» **Exercise description**: When you reach the line in the listing below that contains "rear and front", begin returning lines exactly as written, and stop after the line that contains "the wing. Isotropic". Return no other lines.
━━ Records for this exercise
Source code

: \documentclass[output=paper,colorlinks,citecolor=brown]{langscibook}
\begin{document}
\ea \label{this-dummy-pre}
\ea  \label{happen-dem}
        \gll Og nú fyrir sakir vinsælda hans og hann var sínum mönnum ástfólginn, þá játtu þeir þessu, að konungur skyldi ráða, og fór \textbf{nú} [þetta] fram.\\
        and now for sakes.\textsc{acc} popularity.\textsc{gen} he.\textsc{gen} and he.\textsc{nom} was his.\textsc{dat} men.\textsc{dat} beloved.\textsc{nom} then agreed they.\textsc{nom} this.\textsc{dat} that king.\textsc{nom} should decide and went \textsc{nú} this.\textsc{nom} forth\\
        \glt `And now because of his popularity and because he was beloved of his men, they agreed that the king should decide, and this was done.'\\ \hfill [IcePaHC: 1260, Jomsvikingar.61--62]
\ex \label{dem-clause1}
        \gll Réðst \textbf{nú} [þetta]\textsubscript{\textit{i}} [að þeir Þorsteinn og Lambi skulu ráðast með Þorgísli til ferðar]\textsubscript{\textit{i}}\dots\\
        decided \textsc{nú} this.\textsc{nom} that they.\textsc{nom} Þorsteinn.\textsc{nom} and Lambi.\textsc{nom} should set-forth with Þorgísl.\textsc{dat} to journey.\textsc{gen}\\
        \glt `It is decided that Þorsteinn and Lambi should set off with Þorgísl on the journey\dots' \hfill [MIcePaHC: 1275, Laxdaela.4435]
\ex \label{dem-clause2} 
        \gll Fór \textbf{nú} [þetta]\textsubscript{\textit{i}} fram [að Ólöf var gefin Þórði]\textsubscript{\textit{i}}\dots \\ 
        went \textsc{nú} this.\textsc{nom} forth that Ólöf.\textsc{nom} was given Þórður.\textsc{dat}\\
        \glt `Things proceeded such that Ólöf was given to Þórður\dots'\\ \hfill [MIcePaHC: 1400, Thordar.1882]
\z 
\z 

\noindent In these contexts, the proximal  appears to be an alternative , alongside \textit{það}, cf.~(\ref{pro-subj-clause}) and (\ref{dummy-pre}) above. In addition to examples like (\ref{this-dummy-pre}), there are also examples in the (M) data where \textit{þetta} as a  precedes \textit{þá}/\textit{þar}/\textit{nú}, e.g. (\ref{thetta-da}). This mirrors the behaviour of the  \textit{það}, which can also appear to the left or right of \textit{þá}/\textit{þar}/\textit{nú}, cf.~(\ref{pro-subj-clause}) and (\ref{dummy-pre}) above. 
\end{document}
━━━━
━━ Records for this exercise
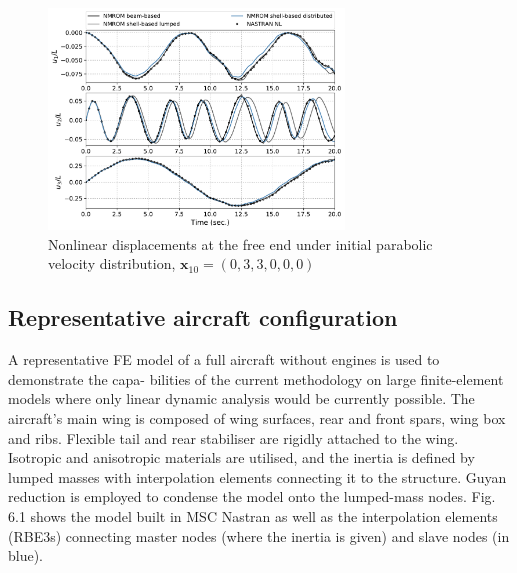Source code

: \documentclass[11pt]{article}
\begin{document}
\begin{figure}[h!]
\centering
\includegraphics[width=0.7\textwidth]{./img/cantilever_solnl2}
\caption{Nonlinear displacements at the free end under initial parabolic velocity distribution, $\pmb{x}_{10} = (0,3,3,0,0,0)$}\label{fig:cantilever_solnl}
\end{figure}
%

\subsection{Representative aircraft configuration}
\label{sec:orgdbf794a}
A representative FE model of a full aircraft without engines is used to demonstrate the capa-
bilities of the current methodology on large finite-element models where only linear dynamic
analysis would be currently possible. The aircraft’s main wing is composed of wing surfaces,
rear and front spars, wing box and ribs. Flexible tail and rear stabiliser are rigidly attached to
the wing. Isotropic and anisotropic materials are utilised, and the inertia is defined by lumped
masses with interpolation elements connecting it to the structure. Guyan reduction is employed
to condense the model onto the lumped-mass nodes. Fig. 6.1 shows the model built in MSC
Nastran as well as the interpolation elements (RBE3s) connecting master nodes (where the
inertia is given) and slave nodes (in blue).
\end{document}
━━━━
━━ Records for this exercise
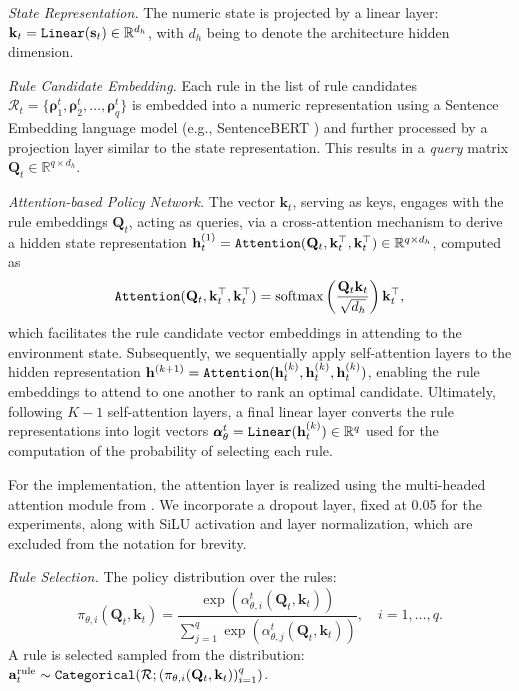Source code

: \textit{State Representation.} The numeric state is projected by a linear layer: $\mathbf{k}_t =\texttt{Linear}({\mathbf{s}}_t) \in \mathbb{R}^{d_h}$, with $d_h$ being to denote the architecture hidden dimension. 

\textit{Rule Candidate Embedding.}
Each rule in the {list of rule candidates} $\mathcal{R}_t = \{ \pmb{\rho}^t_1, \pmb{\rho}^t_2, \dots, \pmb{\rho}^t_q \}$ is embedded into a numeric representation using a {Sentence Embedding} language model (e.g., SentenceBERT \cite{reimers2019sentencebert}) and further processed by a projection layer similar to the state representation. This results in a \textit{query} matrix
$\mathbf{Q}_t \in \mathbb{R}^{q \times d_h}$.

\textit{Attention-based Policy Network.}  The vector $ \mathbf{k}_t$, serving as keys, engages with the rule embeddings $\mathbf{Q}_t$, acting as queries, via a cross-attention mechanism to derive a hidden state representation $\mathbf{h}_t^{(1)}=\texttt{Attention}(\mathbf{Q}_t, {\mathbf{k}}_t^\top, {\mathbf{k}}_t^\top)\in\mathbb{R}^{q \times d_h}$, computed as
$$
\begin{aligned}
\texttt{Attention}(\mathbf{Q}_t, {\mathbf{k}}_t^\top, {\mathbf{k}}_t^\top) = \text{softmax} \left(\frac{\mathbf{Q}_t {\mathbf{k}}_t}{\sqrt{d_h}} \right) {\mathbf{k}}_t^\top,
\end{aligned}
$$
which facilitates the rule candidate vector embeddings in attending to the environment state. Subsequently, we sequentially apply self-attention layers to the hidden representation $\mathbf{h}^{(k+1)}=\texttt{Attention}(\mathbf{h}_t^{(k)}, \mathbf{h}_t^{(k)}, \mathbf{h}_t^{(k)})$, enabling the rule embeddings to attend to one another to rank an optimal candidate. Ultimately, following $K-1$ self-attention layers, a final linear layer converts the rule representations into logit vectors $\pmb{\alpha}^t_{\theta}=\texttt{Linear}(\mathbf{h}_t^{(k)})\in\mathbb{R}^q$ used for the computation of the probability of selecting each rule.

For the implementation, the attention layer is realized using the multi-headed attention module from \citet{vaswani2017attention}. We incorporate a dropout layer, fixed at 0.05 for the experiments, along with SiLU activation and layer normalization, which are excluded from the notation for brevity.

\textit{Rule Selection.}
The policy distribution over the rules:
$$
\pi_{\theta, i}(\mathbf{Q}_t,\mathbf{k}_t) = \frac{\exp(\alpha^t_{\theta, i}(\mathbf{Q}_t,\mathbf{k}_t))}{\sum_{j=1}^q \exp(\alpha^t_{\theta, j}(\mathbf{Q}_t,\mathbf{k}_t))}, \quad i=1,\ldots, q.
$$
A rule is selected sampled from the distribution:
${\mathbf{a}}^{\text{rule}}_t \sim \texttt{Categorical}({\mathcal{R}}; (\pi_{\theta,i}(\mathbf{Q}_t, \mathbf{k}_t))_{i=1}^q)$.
━━━━
» **Written answer**:
rear and front spars, wing box and ribs. Flexible tail and rear stabiliser are rigidly attached to
the wing. Isotropic and anisotropic materials are utilised, and the inertia is defined by lumped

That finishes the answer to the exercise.